(Beginning of PROVIDED INFORMATION)
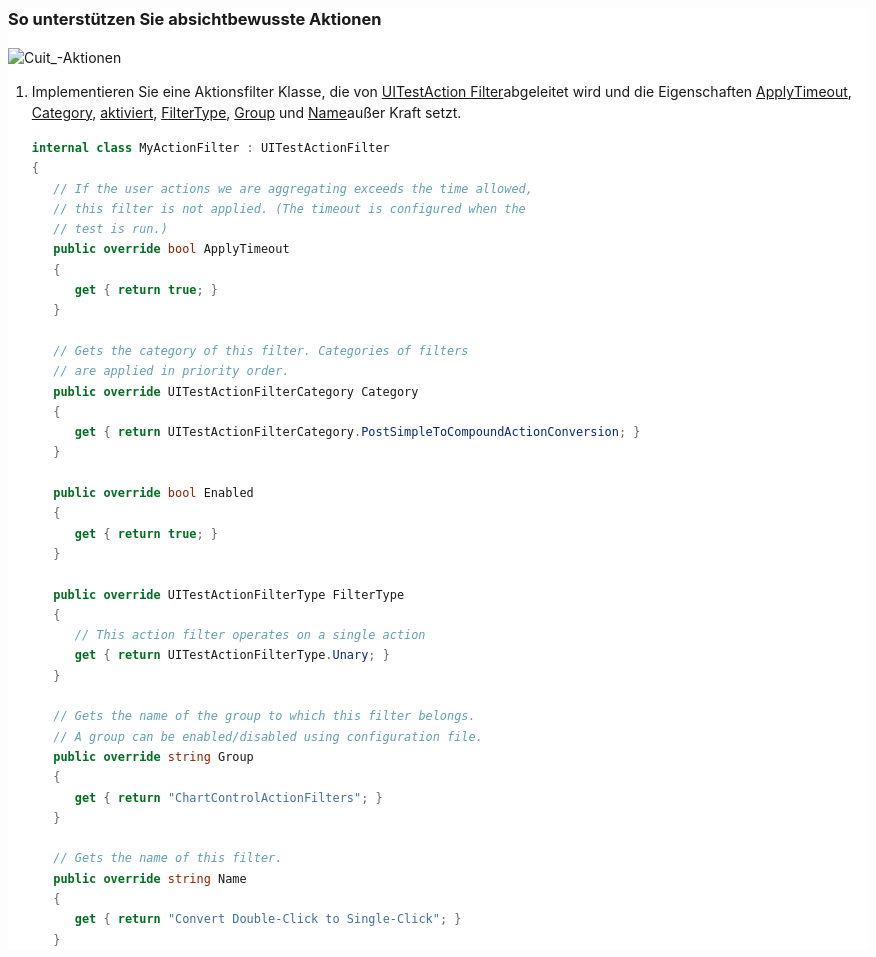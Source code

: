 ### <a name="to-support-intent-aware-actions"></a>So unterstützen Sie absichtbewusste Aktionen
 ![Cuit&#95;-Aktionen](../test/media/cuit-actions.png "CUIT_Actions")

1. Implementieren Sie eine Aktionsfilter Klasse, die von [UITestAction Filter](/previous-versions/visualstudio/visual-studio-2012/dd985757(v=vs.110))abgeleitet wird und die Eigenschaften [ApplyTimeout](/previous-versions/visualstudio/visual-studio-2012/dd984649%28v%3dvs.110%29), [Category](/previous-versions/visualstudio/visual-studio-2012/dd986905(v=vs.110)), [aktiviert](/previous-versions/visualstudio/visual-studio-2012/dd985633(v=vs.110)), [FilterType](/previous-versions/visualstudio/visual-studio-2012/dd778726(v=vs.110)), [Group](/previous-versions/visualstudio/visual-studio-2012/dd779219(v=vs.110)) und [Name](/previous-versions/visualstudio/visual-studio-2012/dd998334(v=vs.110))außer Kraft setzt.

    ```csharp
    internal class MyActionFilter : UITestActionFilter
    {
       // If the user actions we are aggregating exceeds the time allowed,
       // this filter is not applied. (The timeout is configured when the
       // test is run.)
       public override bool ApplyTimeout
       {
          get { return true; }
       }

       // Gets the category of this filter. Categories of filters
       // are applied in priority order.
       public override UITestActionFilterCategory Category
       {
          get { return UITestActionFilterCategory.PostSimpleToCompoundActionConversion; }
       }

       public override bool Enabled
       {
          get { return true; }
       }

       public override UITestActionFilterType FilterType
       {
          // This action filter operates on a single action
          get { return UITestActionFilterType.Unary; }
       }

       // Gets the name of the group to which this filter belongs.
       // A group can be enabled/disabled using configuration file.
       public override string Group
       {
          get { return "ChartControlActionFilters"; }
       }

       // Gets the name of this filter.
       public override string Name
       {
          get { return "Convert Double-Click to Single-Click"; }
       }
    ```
(End of PROVIDED INFORMATION)
(Beginning of PROVIDED INFORMATION)
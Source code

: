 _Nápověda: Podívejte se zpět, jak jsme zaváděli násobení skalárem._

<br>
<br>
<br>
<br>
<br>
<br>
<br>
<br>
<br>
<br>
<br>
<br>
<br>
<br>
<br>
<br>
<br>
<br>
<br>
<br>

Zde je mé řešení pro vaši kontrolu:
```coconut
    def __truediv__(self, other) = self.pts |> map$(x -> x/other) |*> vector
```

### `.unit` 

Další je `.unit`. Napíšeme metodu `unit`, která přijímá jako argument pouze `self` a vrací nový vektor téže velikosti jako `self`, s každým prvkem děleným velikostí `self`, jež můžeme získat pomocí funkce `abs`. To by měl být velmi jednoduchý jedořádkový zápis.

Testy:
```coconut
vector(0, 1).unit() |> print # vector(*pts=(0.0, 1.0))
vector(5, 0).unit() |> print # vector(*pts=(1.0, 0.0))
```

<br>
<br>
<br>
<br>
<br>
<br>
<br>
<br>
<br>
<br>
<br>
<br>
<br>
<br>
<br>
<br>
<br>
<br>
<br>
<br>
(End of PROVIDED INFORMATION)
(Beginning of PROVIDED INFORMATION)
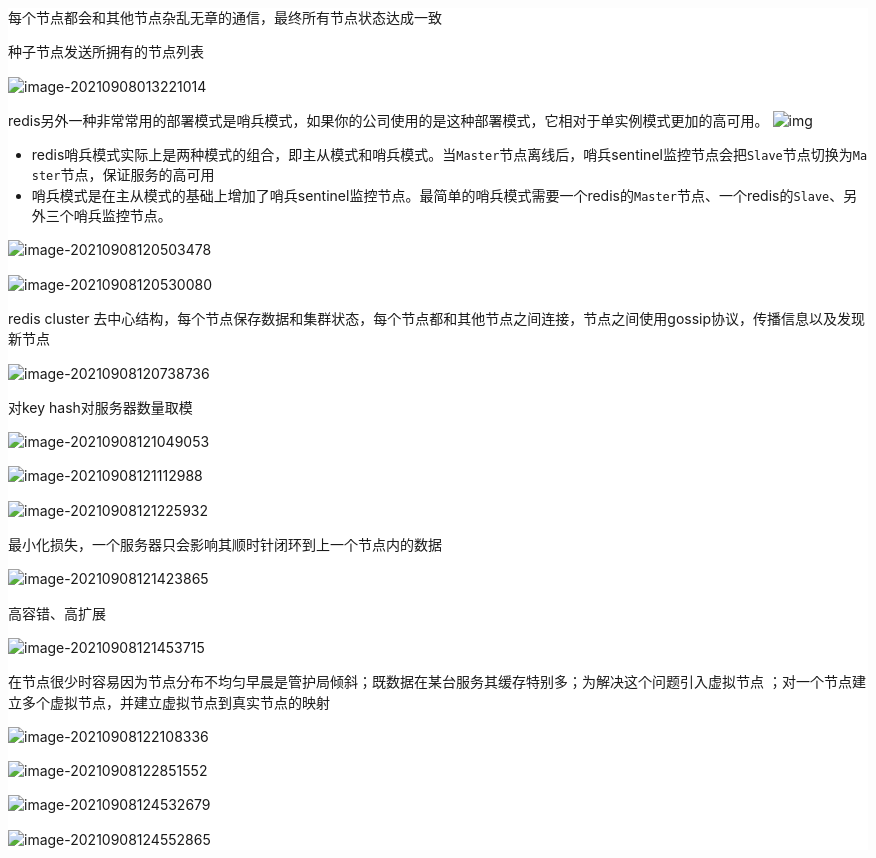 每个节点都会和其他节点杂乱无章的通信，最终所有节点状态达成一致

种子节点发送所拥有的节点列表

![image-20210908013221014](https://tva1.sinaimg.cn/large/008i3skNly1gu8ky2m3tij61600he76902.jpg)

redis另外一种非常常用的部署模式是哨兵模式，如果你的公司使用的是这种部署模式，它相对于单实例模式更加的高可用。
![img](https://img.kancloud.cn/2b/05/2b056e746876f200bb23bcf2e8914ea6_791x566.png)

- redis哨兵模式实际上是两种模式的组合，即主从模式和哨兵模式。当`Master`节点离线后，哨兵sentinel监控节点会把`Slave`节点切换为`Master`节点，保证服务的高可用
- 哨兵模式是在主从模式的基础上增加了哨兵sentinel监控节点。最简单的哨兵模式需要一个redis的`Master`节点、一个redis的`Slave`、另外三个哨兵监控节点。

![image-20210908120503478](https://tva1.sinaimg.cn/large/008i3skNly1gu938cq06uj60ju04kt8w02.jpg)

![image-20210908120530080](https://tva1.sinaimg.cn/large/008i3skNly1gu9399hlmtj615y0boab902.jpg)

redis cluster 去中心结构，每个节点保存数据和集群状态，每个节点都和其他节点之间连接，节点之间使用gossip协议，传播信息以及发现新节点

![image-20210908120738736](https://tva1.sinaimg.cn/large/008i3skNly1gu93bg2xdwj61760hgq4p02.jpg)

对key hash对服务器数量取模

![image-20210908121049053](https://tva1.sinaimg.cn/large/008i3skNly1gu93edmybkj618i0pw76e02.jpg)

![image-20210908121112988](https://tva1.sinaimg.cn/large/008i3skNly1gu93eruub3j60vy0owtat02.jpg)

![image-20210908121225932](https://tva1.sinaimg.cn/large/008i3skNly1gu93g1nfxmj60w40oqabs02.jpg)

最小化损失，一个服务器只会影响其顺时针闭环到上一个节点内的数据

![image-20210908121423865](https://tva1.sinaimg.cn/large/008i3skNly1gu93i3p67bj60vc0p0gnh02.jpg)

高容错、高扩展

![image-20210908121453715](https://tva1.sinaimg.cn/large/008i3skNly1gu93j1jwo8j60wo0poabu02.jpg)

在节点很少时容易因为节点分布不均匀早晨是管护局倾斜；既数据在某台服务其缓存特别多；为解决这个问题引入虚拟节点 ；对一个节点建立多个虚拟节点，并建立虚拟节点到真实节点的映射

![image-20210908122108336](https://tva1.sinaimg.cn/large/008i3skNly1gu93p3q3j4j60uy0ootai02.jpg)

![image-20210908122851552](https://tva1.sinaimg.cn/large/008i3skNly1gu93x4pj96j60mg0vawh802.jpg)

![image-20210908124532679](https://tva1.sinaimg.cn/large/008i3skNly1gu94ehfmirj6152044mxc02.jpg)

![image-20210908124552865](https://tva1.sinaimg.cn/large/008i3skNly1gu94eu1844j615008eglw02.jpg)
(End of PROVIDED INFORMATION)
### EXERCISE GOAL
Every line that contains the string "Master" should be copied from the entries.

### OUTPUT FOR THIS TASK
- redis哨兵模式实际上是两种模式的组合，即主从模式和哨兵模式。当`Master`节点离线后，哨兵sentinel监控节点会把`Slave`节点切换为`Master`节点，保证服务的高可用
- 哨兵模式是在主从模式的基础上增加了哨兵sentinel监控节点。最简单的哨兵模式需要一个redis的`Master`节点、一个redis的`Slave`、另外三个哨兵监控节点。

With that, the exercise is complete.